Other suggestions for new design features made in the evaluation workshop included the automatic summarizing of product or service dimensions from review texts, or a feature that allows to collate reviews with similar opinions. Thirdly, we found that few platforms (i.e., only 17%) in our sample implement a mechanism that highlights reviews deemed relevant (e.g., especially helpful) by users. Moreover, just over half of platforms (51%) allow consumers to sort, and 60% to filter reviews by selected criteria. Only a few studies were found in the literature (Hu et al., 2017; Zhou & Guo, 2017) that examined these features—highlighting, sorting, and filtering of reviews—or the integration of further criteria (e.g., filtering by review length or by similar textual review content), which suggests that future research should investigate these aspects in more detail.

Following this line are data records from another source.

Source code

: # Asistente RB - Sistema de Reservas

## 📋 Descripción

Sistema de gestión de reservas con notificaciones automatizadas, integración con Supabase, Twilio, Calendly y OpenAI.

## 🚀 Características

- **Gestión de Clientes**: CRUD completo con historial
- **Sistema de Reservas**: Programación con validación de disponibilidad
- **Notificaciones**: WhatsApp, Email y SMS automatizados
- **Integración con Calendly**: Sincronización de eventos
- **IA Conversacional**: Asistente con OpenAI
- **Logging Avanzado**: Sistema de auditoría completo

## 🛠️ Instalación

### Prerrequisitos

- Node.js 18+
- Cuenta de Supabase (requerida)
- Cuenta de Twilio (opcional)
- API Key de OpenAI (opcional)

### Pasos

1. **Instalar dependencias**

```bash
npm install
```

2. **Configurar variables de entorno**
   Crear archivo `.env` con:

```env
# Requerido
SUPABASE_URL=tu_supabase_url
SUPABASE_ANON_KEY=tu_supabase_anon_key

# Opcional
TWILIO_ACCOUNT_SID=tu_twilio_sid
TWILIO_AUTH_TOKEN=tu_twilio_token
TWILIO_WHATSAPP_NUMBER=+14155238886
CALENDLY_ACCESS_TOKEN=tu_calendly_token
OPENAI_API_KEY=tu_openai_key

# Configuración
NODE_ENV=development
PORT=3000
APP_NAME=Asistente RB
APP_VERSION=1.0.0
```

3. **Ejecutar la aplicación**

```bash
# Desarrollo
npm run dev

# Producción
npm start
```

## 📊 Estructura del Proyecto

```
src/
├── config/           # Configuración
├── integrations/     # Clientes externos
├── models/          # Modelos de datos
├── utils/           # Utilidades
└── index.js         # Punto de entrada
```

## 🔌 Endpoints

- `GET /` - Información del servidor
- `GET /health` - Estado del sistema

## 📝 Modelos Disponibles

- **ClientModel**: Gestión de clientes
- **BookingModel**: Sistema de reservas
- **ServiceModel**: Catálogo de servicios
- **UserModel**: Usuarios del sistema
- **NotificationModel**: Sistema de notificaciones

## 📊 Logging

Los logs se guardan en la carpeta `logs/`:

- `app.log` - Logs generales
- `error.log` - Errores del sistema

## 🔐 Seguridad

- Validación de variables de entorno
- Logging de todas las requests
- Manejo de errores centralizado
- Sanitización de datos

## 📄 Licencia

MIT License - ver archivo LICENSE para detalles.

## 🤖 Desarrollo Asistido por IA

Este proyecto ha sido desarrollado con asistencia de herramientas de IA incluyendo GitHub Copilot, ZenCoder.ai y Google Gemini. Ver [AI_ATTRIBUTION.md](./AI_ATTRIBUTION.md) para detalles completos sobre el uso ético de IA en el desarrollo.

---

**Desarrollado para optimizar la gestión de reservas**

Fourthly, we did not consider whether review information is made accessible for people with visual, cognitive, and other access needs, e.g., changing font size and background color, translation, read-aloud function, and easy-to-understand language. To advance digital inclusion (Digital Inclusion Team, 2007) and to contribute to the social sustainability of online review systems (Schoormann & Kutzner, 2020), we call for the provision of review information to be made accessible to all consumers. Fifthly, the present study focused on the issue that consumers are overwhelmed by the sheer number of reviews available. However, the opposite situation may arise, where there is an insufficient number of reviews available for consumers to base their purchase decision upon (Sun et al., 2017). Against this backdrop, we propose developing a similar overview of design features for review elicitation with the purpose of supporting practitioners in enhancing online review systems from this perspective.

Conclusion

Our study contributes to the descriptive knowledge on the design of online review systems by exploring a hitherto little-understood domain. Our main contribution consists of a theoretically well-founded and empirically validated taxonomy that focuses on the functional characteristics of design features supporting the scanning, reading, and processing of online reviews. The comprehensive overview of our taxonomy complements the mature field of research on drivers (e.g., Hong et al., 2016; Matos & Rossi, 2008; Zhang et al., 2014) and economic outcomes of online reviews (e.g., Babić Rosario et al., 2016; Cheung et al., 2012; Floyd et al., 2014; King et al., 2014; You et al., 2015). Consequently, we find numerous literature reviews on factors that support the generation of online reviews and on the impact of online reviews on economic outcomes. Although existing literature helps to understand the value of online reviews in general, they mostly detract from the impact of the (specific) design of any single features of a review system and from how those design features can be configured differently. Our taxonomy is the first to take a design perspective from a review reader’s point of view. From a theoretical point of view, our taxonomy provides a foundation for the further analysis, design, and configuration of online review systems.